It’s a new year in privacy, and as usual, there are many things to watch. Here are 5 burning questions:
5. What will be the impact of the U.S. state privacy laws taking effect? The consumer privacy laws of California, Colorado, Connecticut, Utah, and Virginia all take effect this year. Regulations are in process for several laws, including CA and CO.
Enforcement of the CCPA by the new California Privacy Protection Agency (CPPA) will commence this year. And the CCPA now applies to employee data. Exciting times!
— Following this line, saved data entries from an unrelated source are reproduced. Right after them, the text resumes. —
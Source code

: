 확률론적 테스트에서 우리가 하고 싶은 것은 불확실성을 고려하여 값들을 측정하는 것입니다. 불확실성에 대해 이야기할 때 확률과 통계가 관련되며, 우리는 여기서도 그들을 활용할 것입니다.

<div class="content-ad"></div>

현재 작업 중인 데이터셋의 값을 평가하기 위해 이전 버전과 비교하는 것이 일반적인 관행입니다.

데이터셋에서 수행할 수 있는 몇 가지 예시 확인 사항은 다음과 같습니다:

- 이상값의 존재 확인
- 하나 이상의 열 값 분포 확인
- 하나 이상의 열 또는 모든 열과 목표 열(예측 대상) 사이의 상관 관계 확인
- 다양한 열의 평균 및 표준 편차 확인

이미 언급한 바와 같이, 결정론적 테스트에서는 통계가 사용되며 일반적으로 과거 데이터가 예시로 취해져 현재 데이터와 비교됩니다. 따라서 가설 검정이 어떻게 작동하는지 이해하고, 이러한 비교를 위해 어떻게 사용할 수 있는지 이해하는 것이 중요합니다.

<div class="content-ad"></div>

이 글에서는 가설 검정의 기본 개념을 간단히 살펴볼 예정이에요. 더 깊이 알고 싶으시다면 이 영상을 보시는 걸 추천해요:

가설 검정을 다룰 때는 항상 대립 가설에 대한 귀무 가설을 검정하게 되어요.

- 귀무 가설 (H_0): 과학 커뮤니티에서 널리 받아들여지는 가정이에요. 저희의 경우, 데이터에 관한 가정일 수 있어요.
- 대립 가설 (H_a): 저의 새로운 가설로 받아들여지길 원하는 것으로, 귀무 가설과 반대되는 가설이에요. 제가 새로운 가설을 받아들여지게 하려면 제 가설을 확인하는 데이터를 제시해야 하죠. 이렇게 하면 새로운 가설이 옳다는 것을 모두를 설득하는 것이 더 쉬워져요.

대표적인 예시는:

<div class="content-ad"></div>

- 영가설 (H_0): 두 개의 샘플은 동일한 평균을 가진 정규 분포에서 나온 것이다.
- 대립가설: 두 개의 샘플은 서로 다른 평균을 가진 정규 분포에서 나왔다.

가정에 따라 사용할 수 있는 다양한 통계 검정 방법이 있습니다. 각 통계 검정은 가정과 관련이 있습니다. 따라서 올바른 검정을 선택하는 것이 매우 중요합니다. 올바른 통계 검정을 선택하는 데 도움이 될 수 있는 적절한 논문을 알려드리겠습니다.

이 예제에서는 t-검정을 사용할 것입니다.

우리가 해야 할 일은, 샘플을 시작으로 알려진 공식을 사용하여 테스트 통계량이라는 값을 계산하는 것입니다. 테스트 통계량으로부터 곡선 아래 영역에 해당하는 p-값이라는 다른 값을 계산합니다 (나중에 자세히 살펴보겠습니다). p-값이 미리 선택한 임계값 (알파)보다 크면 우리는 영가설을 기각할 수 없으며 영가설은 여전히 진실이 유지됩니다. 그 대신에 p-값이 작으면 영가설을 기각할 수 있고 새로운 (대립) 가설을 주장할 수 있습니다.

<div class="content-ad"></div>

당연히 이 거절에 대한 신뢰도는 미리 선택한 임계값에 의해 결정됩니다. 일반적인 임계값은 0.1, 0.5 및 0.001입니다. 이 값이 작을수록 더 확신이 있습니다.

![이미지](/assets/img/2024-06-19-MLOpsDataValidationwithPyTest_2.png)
4. Will there be new U.S. state privacy laws? There were a number of bills in the states in 2022, but I think that the states took a pause because of the federal privacy bill, the American Data Privacy and Protection Act (ADPPA). Now that the ADPPA has fizzed out, the states might resume their onward march.
New bills have been introduced in New York, Kentucky, and Tennessee. More will likely follow.
3. Will India finally pass a data privacy law? Maybe. Every year is purportedly the year. And this has happened year after year. I feel like Charlie Brown with the football on this one.
2. What will happen in the EU? Last year, a new agreement was reached to patch cross-border data transfer after Schrems II: Schrems Strikes Back. This new arrangement, the Transatlantic Data Transfer Framework, makes changes in the U.S. surveillance regime via executive order, and it revives the EU-US Privacy Shield. It is currently under review by the European Commission. Once finalized, it will surely be challenged by Schrems, and we’ll see what the European Court of Justice thinks in Schrems III: The Return of Schrems.
In 2022, the UK said it would ditch its GDPR after enacting it a few years prior in an almost verbatim version to the EU’s GDPR. Noise about this seems to have quieted down given all the government upheaval. Maybe the UK has bigger fish to fry. Or, maybe we’ll see something this year.